Gibson on Story
I’ve been thinking a lot about narrative since the Develop conference. William Gibson, in this interview, says something important about it:
That’s the problem with his game, he says. “If I had gone to Ace Books in 1981 and pitched a novel set in a world with a sexually contagious disease that destroys the human immune system and that is raging across most of the world — particularly badly in Africa — they might have said, ‘Not bad. A little toasty. That’s kind of interesting.’
“But I’d say — ‘ But wait! Also, the internal combustion engine and everything else we’ve been doing that forces carbon into the atmosphere has thrown the climate out of whack with possibly terminal and catastrophic results.’ And they’d say, ‘You’ve already got this thing you call AIDS. Let’s not –’
“And I’d say, ‘ But wait! Islamic terrorists from the Middle East have hijacked airplanes and flown them into the World Trade Center.’ Not only would they not go for it, they probably would have called security.”
(The whole interview is breathtaking).
Media such as novels and films are designed to give people chunks of story, one at a time, generally highly tuned up so as to flow into each other.

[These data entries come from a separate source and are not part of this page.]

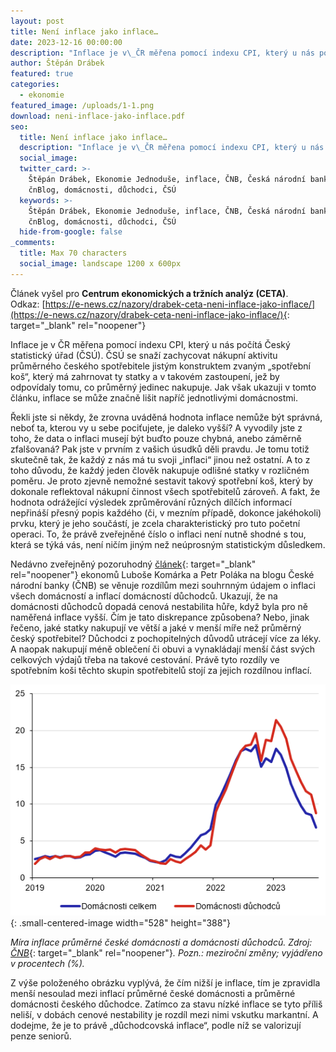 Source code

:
 ```yaml
---
layout: post
title: Není inflace jako inflace…
date: 2023-12-16 00:00:00
description: "Inflace je v\_ČR měřena pomocí indexu CPI, který u nás počítá Český statistický úřad (ČSÚ). ČSÚ se snaží zachycovat nákupní aktivitu průměrného českého spotřebitele. Jak však ukazuji v\_tomto článku, inflace se může značně lišit napříč jednotlivými domácnostmi."
author: Štěpán Drábek
featured: true
categories:
  - ekonomie
featured_image: /uploads/1-1.png
download: neni-inflace-jako-inflace.pdf
seo:
  title: Není inflace jako inflace…
  description: "Inflace je v\_ČR měřena pomocí indexu CPI, který u nás počítá Český statistický úřad (ČSÚ). ČSÚ se snaží zachycovat nákupní aktivitu průměrného českého spotřebitele. Jak však ukazuji v\_tomto článku, inflace se může značně lišit napříč jednotlivými domácnostmi."
  social_image:
  twitter_card: >-
    Štěpán Drábek, Ekonomie Jednoduše, inflace, ČNB, Česká národní banka,
    čnBlog, domácnosti, důchodci, ČSÚ
  keywords: >-
    Štěpán Drábek, Ekonomie Jednoduše, inflace, ČNB, Česká národní banka,
    čnBlog, domácnosti, důchodci, ČSÚ
  hide-from-google: false
_comments:
  title: Max 70 characters
  social_image: landscape 1200 x 600px
---
```

Článek vyšel pro&nbsp;**Centrum ekonomických a tržních analýz (CETA)**. Odkaz:&nbsp;[https://e-news.cz/nazory/drabek-ceta-neni-inflace-jako-inflace/](https://e-news.cz/nazory/drabek-ceta-neni-inflace-jako-inflace/){: target="_blank" rel="noopener"}



Inflace je v ČR měřena pomocí indexu CPI, který u nás počítá Český statistický úřad (ČSÚ). ČSÚ se snaží zachycovat nákupní aktivitu průměrného českého spotřebitele jistým konstruktem zvaným „spotřební koš“, který má zahrnovat ty statky a v takovém zastoupení, jež by odpovídaly tomu, co průměrný jedinec nakupuje. Jak však ukazuji v tomto článku, inflace se může značně lišit napříč jednotlivými domácnostmi.



Řekli jste si někdy, že zrovna uváděná hodnota inflace nemůže být správná, neboť ta, kterou vy u sebe pociťujete, je daleko vyšší? A vyvodily jste z toho, že data o inflaci musejí být buďto pouze chybná, anebo záměrně zfalšovaná? Pak jste v prvním z vašich úsudků děli pravdu. Je tomu totiž skutečně tak, že každý z nás má tu svoji „inflaci“ jinou než ostatní. A to z toho důvodu, že každý jeden člověk nakupuje odlišné statky v rozličném poměru. Je proto zjevně nemožné sestavit takový spotřební koš, který by dokonale reflektoval nákupní činnost všech spotřebitelů zároveň. A fakt, že hodnota odrážející výsledek zprůměrování různých dílčích informací nepřináší přesný popis každého (či, v mezním případě, dokonce jakéhokoli) prvku, který je jeho součástí, je zcela charakteristický pro tuto početní operaci. To, že právě zveřejněné číslo o inflaci není nutně shodné s tou, která se týká vás, není ničím jiným než neúprosným statistickým důsledkem.



Nedávno zveřejněný pozoruhodný [článek](https://www.cnb.cz/cs/o_cnb/cnblog/Zije-se-v-Praze-draze-A-co-duchodcum/){: target="_blank" rel="noopener"} ekonomů Luboše Komárka a Petr Poláka na blogu České národní banky (ČNB) se věnuje rozdílům mezi souhrnným údajem o inflaci všech domácností a inflací domácností důchodců. Ukazují, že na domácnosti důchodců dopadá cenová nestabilita hůře, když byla pro ně naměřená inflace vyšší. Čím je tato diskrepance způsobena? Nebo, jinak řečeno, jaké statky nakupují ve větší a jaké v menší míře než průměrný český spotřebitel? Důchodci z pochopitelných důvodů utrácejí více za léky. A naopak nakupují méně oblečení či obuvi a vynakládají menší část svých celkových výdajů třeba na takové cestování. Právě tyto rozdíly ve spotřebním koši těchto skupin spotřebitelů stojí za jejich rozdílnou inflací.



![](/uploads/inflace-duchodcu.png){: .small-centered-image width="528" height="388"}



*Míra inflace průměrné české domácnosti a domácnosti důchodců. Zdroj:* [*ČNB*](https://www.cnb.cz/cs/o_cnb/cnblog/Zije-se-v-Praze-draze-A-co-duchodcum/){: target="_blank" rel="noopener"}*. Pozn.: meziroční změny; vyjádřeno v procentech (%).*



Z výše položeného obrázku vyplývá, že čím nižší je inflace, tím je zpravidla menší nesoulad mezi inflací průměrné české domácnosti a průměrné domácnosti českého důchodce. Zatímco za stavu nízké inflace se tyto příliš neliší, v dobách cenové nestability je rozdíl mezi nimi vskutku markantní. A dodejme, že je to právě „důchodcovská inflace“, podle níž se valorizují penze seniorů.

Firstly: Games are different, and the way they can tell stories is new. While the overall story may be linear, the way the player experiences the components of it can easily be non-linear and non-compulsory. Bioshock and Stalker seem to be the best recent examples.
Secondly: Stories are something we inherently whittle reality into. Before a narrative is ever some kind of packaged media experience, it is a cognitive process. Stories are abstract versions of events with most of the mundane and repetitive parts stripped out. They’re how we communicate efficiently and engagingly. When someone asks you what you did today, you tell them a story.

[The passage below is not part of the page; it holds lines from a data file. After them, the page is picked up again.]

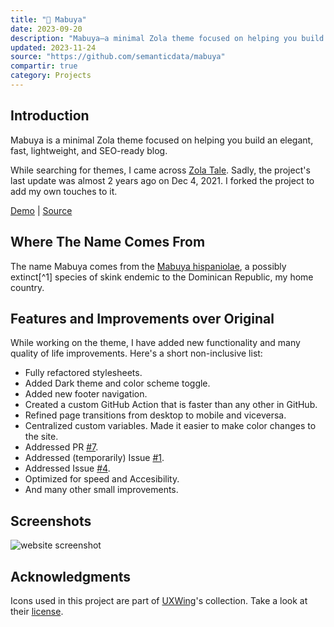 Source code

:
 ```yaml
---
title: "🦎 Mabuya"
date: 2023-09-20
description: "Mabuya—a minimal Zola theme focused on helping you build an elegant, fast, lightweight, and SEO-ready blog."
updated: 2023-11-24
source: "https://github.com/semanticdata/mabuya"
compartir: true
category: Projects
---
```

## Introduction

Mabuya is a minimal Zola theme focused on helping you build an elegant, fast, lightweight, and SEO-ready blog.

While searching for themes, I came across [Zola Tale](https://github.com/aaranxu/tale-zola). Sadly, the project's last update was almost 2 years ago on Dec 4, 2021. I forked the project to add my own touches to it.

[Demo](https://miguelpimentel.do/mabuya/) | [Source](https://github.com/semanticdata/mabuya)

## Where The Name Comes From

The name Mabuya comes from the [Mabuya hispaniolae](https://en.wikipedia.org/wiki/Mabuya_hispaniolae?useskin=vector), a possibly extinct[^1] species of skink endemic to the Dominican Republic, my home country.

## Features and Improvements over Original

While working on the theme, I have added new functionality and many quality of life improvements. Here's a short non-inclusive list:

* Fully refactored stylesheets.
* Added Dark theme and color scheme toggle.
* Added new footer navigation.
* Created a custom GitHub Action that is faster than any other in GitHub.
* Refined page transitions from desktop to mobile and viceversa.
* Centralized custom variables. Made it easier to make color changes to the site.
* Addressed PR [#7](https://github.com/aaranxu/tale-zola/pull/7).
* Addressed (temporarily) Issue [#1](https://github.com/aaranxu/tale-zola/issues/1).
* Addressed Issue [#4](https://github.com/aaranxu/tale-zola/issues/4).
* Optimized for speed and Accesibility.
* And many other small improvements.

## Screenshots

![website screenshot](https://raw.githubusercontent.com/semanticdata/mabuya/main/screenshot.png)

## Acknowledgments

Icons used in this project are part of <a href="https://uxwing.com/">UXWing</a>'s collection. Take a look at their <a href="https://uxwing.com/license">license</a>.
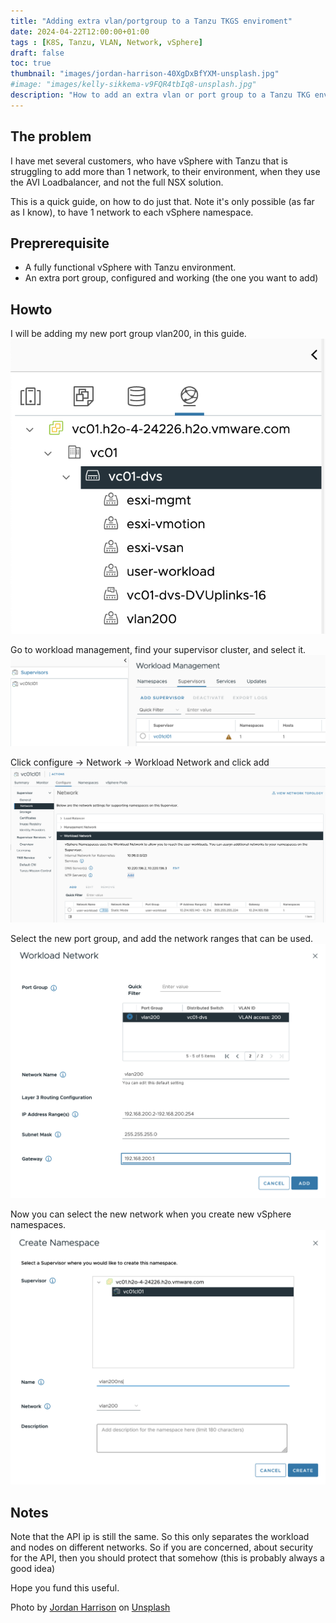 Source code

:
 ```yaml
---
title: "Adding extra vlan/portgroup to a Tanzu TKGS enviroment"
date: 2024-04-22T12:00:00+01:00
tags : [K8S, Tanzu, VLAN, Network, vSphere]
draft: false
toc: true
thumbnail: "images/jordan-harrison-40XgDxBfYXM-unsplash.jpg"
#image: "images/kelly-sikkema-v9FQR4tbIq8-unsplash.jpg"
description: "How to add an extra vlan or port group to a Tanzu TKG enviroment"
---
```

## The problem

I have met several customers, who have vSphere with Tanzu that is struggling to add more than 1 network, to their environment, when they use the AVI Loadbalancer, and not the full NSX solution.

This is a quick guide, on how to do just that.
Note it's only possible (as far as I know), to have 1 network to each vSphere namespace. 


## Preprerequisite

- A fully functional vSphere with Tanzu environment.
- An extra port group, configured and working (the one you want to add)


## Howto

I will be adding my new port group vlan200, in this guide.
![vlan200](images/1.png)

Go to workload management, find your supervisor cluster, and select it.
![supervisor](images/2.png)


Click configure -> Network -> Workload Network and click add
![network](images/3.png)


Select the new port group, and add the network ranges that can be used.
![network](images/4.png)


Now you can select the new network when you create new vSphere namespaces.
![network](images/5.png)


## Notes

Note that the API ip is still the same. So this only separates the workload and nodes on different networks. 
So if you are concerned, about security for the API, then you should protect that somehow (this is probably always a good idea)


Hope you fund this useful.


Photo by <a href="https://unsplash.com/@jordanharrison?utm_content=creditCopyText&utm_medium=referral&utm_source=unsplash">Jordan Harrison</a> on <a href="https://unsplash.com/photos/blue-utp-cord-40XgDxBfYXM?utm_content=creditCopyText&utm_medium=referral&utm_source=unsplash">Unsplash</a>
   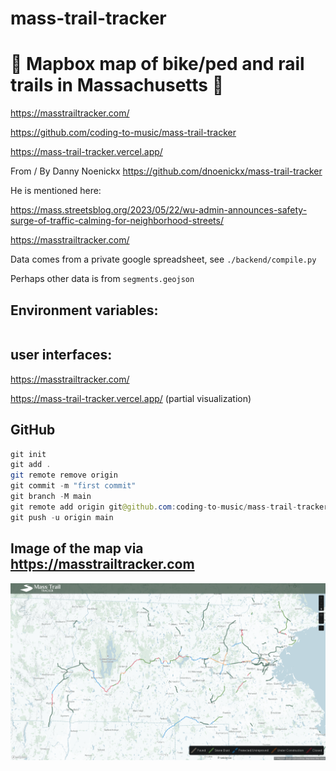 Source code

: # mass-trail-tracker

# 🚀 Mapbox map of bike/ped and rail trails in Massachusetts 🚀

https://masstrailtracker.com/

https://github.com/coding-to-music/mass-trail-tracker

https://mass-trail-tracker.vercel.app/

From / By Danny Noenickx https://github.com/dnoenickx/mass-trail-tracker

He is mentioned here:

https://mass.streetsblog.org/2023/05/22/wu-admin-announces-safety-surge-of-traffic-calming-for-neighborhood-streets/

https://masstrailtracker.com/

Data comes from a private google spreadsheet, see `./backend/compile.py`

Perhaps other data is from `segments.geojson`

## Environment variables:

```java

```

## user interfaces:

https://masstrailtracker.com/

https://mass-trail-tracker.vercel.app/ (partial visualization)

## GitHub

```java
git init
git add .
git remote remove origin
git commit -m "first commit"
git branch -M main
git remote add origin git@github.com:coding-to-music/mass-trail-tracker.git
git push -u origin main
```

## Image of the map via https://masstrailtracker.com

![mass-map-of-trails](mass-map-of-trails.png)
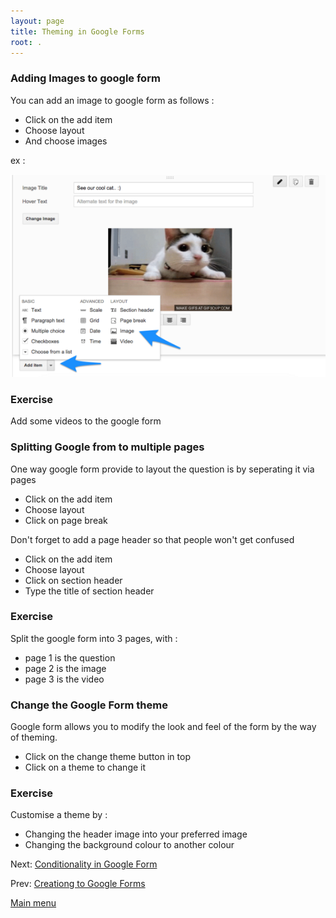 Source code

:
 ```yaml
---
layout: page
title: Theming in Google Forms
root: .
---
```


### Adding Images to google form

You can add an image to google form as follows :

- Click on the add item
- Choose layout
- And choose images

ex :

![](img/google-forms-03-01.png)

### Exercise

Add some videos to the google form

### Splitting Google from to multiple pages

One way google form provide to layout the question is by seperating it via pages

- Click on the add item
- Choose layout
- Click on page break

Don't forget to add a page header so that people won't get confused

- Click on the add item
- Choose layout
- Click on section header
- Type the title of section header

### Exercise

Split the google form into 3 pages, with :
- page 1 is the question
- page 2 is the image
- page 3 is the video

### Change the Google Form theme

Google form allows you to modify the look and feel of the form by the way of theming.

- Click on the change theme button in top
- Click on a theme to change it

### Exercise

Customise a theme by :
- Changing the header image into your preferred image
- Changing the background colour to another colour


Next: [Conditionality in Google Form](google-forms-04-conditionality.html)

Prev: [Creationg to Google Forms](google-forms-02-creation.html)


[Main menu](index.html)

I suspect a lot of people who think about narrative don’t see this because fiction appears like an act of construction. Most of the stories we tell ourselves and each other are actually an act of filtration.
(Mini rant about the Washington Post website: annoying reg wall (praise be) that kicks in after two pages, even if the third page you visit is one you’ve already been to. After sign in, a full page ad saying “You will be redirected to the page you want shortly”, and when you finally get there, garish animated column ads that take up almost as much hspace as the content. WTF? It’s 2007, and they’ve made a website into something more annoying to use than a newspaper).